__Task requirements__: Copy exactly the lines of the data below that run from the line holding "safe to skip :)" through the line holding "on districting plans.", both ends included.
BEGIN Data for this task
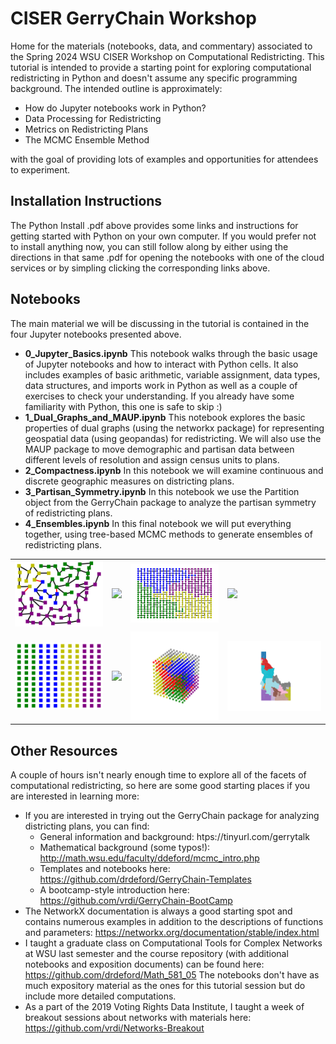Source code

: # CISER GerryChain Workshop

Home for the materials (notebooks, data, and commentary) associated to the Spring 2024 WSU CISER Workshop on Computational Redistricting. This tutorial is intended to provide a starting point for exploring computational redistricting in Python and doesn't assume any specific programming background. The intended outline is approximately: 

* How do Jupyter notebooks work in Python?
* Data Processing for Redistricting
* Metrics on Redistricting Plans
* The MCMC Ensemble Method

with the goal of providing lots of examples and opportunities for attendees to experiment.  

## Installation Instructions
The Python Install .pdf above provides some links and instructions for getting started with Python on your own computer. If you would prefer not to install anything now, you can still follow along by either using the directions in that same .pdf for opening the notebooks with one of the cloud services or by simpling clicking the corresponding links above. 

## Notebooks
The main material we will be discussing in the tutorial is contained in the four Jupyter notebooks presented above. 

*  **0\_Jupyter\_Basics.ipynb** This notebook walks through the basic usage of Jupyter notebooks and how to interact with Python cells. It also includes examples of  basic arithmetic, variable assignment, data types, data structures,  and imports work in Python as well as a couple of exercises to check your understanding. If you already have some familiarity with Python, this one is safe to skip :)
* **1\_Dual\_Graphs\_and\_MAUP.ipynb** This notebook explores the basic properties of dual graphs (using the networkx package) for representing geospatial data (using geopandas) for redistricting.  We will also use the MAUP package to move demographic and partisan data between different levels of resolution and assign census units to plans. 
* **2\_Compactness.ipynb** In this notebook we will examine continuous and discrete geographic measures on districting plans. 
* **3\_Partisan\_Symmetry.ipynb** In this notebook we use the Partition object from the GerryChain package to analyze the partisan symmetry of redistricting plans. 
* **4\_Ensembles.ipynb** In this final notebook we will put everything together, using tree-based MCMC methods to generate ensembles of redistricting plans. 


<table>
  <tr><td>
<img src="https://github.com/drdeford/CISER_GerryChain/blob/main/Animations/LWAR.gif" width=300>
    </td><td>
<img src="https://github.com/drdeford/CISER_GerryChain/blob/main/Animations/WA4.gif" width=300>
        </td><td>
<img src="https://github.com/drdeford/CISER_GerryChain/blob/main/Animations/forest_lifted_walk.gif" width=300>
    </td><td>
<img src="https://github.com/drdeford/CISER_GerryChain/blob/main/Animations/NH_Two_Edge_Steps.gif" width=300>
    </td></tr>
    <tr><td>
<img src="https://github.com/drdeford/CISER_GerryChain/blob/main/Animations/lifted_gif.gif" width=300>
    </td><td>
<img src="https://github.com/drdeford/CISER_GerryChain/blob/main/Animations/new_wa_gif.gif" width=300>
    </td><td>
<img src="https://github.com/drdeford/CISER_GerryChain/blob/main/Animations/space10.gif" width=300>

</td><td>
<img src="https://github.com/drdeford/CISER_GerryChain/blob/main/Animations/ID_plans_sld.gif" width=300>

</td></tr>
</table>

## Other Resources

A couple of hours isn't nearly enough time to explore all of the facets of computational redistricting, so here are some good starting places if you are interested in learning more: 
* If you are interested in trying out the GerryChain package for analyzing districting plans, you can find:
  * General information and background: htps://tinyurl.com/gerrytalk
  * Mathematical background (some typos!): http://math.wsu.edu/faculty/ddeford/mcmc_intro.php
  * Templates and notebooks here: https://github.com/drdeford/GerryChain-Templates 
  * A bootcamp-style introduction here: https://github.com/vrdi/GerryChain-BootCamp
* The NetworkX documentation is always a good starting spot and contains numerous examples in addition to the descriptions of functions and parameters: https://networkx.org/documentation/stable/index.html
* I taught a graduate class on Computational Tools for Complex Networks at WSU last semester and the course repository (with additional notebooks and exposition documents) can be found here: https://github.com/drdeford/Math_581_05 The notebooks don't have as much expository material as the ones for this tutorial session but do include more detailed computations.
* As a part of the 2019 Voting Rights Data Institute, I taught a week of breakout sessions about networks with materials here: https://github.com/vrdi/Networks-Breakout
END Data for this task
__Final answer__:
*  **0\_Jupyter\_Basics.ipynb** This notebook walks through the basic usage of Jupyter notebooks and how to interact with Python cells. It also includes examples of  basic arithmetic, variable assignment, data types, data structures,  and imports work in Python as well as a couple of exercises to check your understanding. If you already have some familiarity with Python, this one is safe to skip :)
* **1\_Dual\_Graphs\_and\_MAUP.ipynb** This notebook explores the basic properties of dual graphs (using the networkx package) for representing geospatial data (using geopandas) for redistricting.  We will also use the MAUP package to move demographic and partisan data between different levels of resolution and assign census units to plans. 
* **2\_Compactness.ipynb** In this notebook we will examine continuous and discrete geographic measures on districting plans. 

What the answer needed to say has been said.